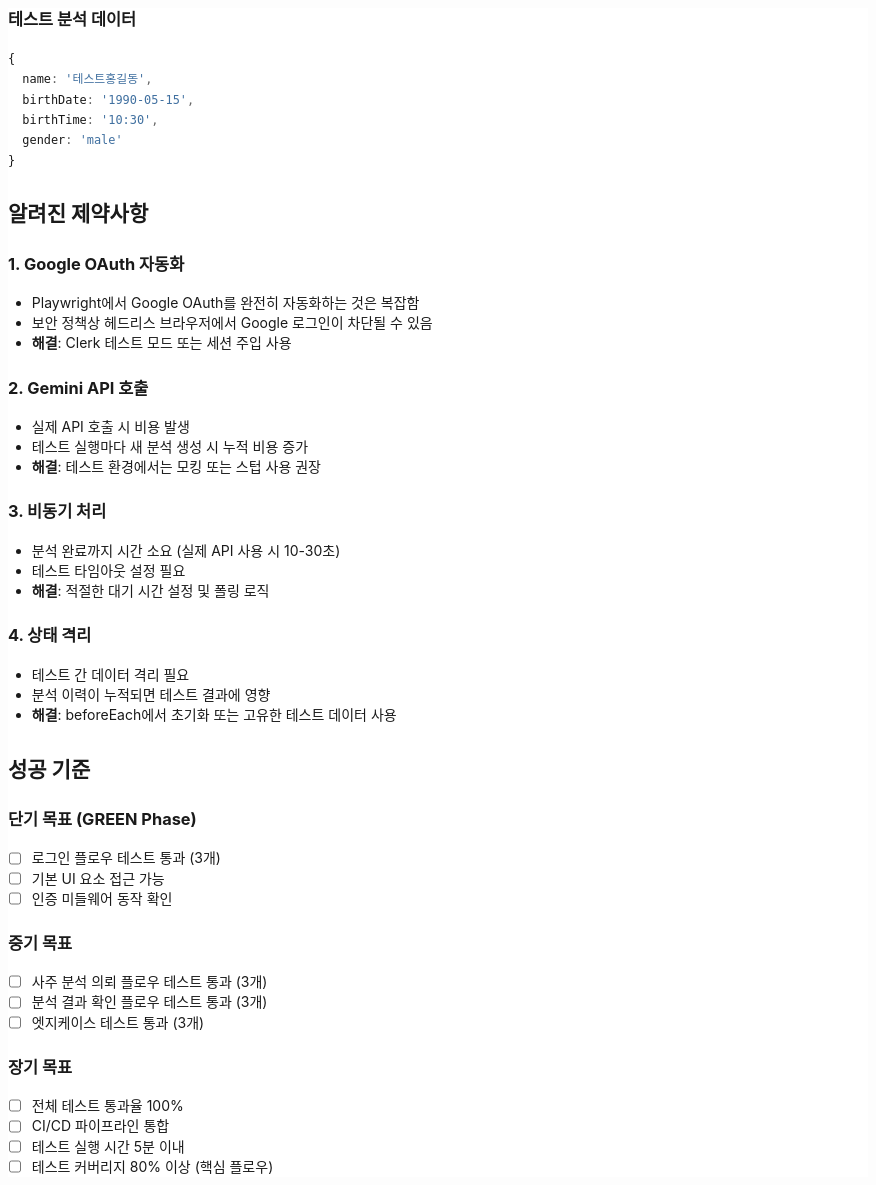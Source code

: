 ### 테스트 분석 데이터
```typescript
{
  name: '테스트홍길동',
  birthDate: '1990-05-15',
  birthTime: '10:30',
  gender: 'male'
}
```

## 알려진 제약사항

### 1. Google OAuth 자동화
- Playwright에서 Google OAuth를 완전히 자동화하는 것은 복잡함
- 보안 정책상 헤드리스 브라우저에서 Google 로그인이 차단될 수 있음
- **해결**: Clerk 테스트 모드 또는 세션 주입 사용

### 2. Gemini API 호출
- 실제 API 호출 시 비용 발생
- 테스트 실행마다 새 분석 생성 시 누적 비용 증가
- **해결**: 테스트 환경에서는 모킹 또는 스텁 사용 권장

### 3. 비동기 처리
- 분석 완료까지 시간 소요 (실제 API 사용 시 10-30초)
- 테스트 타임아웃 설정 필요
- **해결**: 적절한 대기 시간 설정 및 폴링 로직

### 4. 상태 격리
- 테스트 간 데이터 격리 필요
- 분석 이력이 누적되면 테스트 결과에 영향
- **해결**: beforeEach에서 초기화 또는 고유한 테스트 데이터 사용

## 성공 기준

### 단기 목표 (GREEN Phase)
- [ ] 로그인 플로우 테스트 통과 (3개)
- [ ] 기본 UI 요소 접근 가능
- [ ] 인증 미들웨어 동작 확인

### 중기 목표
- [ ] 사주 분석 의뢰 플로우 테스트 통과 (3개)
- [ ] 분석 결과 확인 플로우 테스트 통과 (3개)
- [ ] 엣지케이스 테스트 통과 (3개)

### 장기 목표
- [ ] 전체 테스트 통과율 100%
- [ ] CI/CD 파이프라인 통합
- [ ] 테스트 실행 시간 5분 이내
- [ ] 테스트 커버리지 80% 이상 (핵심 플로우)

▶ [WHAT TO PRODUCE]: Write out the lines from the one containing "- 분석 이력이 누적되면 테스트 결과에 영향" through the last line of the records above. Include both of those lines and nothing else.

▶ [SOLVED PROBLEM]:
- 분석 이력이 누적되면 테스트 결과에 영향
- **해결**: beforeEach에서 초기화 또는 고유한 테스트 데이터 사용

## 성공 기준

### 단기 목표 (GREEN Phase)
- [ ] 로그인 플로우 테스트 통과 (3개)
- [ ] 기본 UI 요소 접근 가능
- [ ] 인증 미들웨어 동작 확인

### 중기 목표
- [ ] 사주 분석 의뢰 플로우 테스트 통과 (3개)
- [ ] 분석 결과 확인 플로우 테스트 통과 (3개)
- [ ] 엣지케이스 테스트 통과 (3개)

### 장기 목표
- [ ] 전체 테스트 통과율 100%
- [ ] CI/CD 파이프라인 통합
- [ ] 테스트 실행 시간 5분 이내
- [ ] 테스트 커버리지 80% 이상 (핵심 플로우)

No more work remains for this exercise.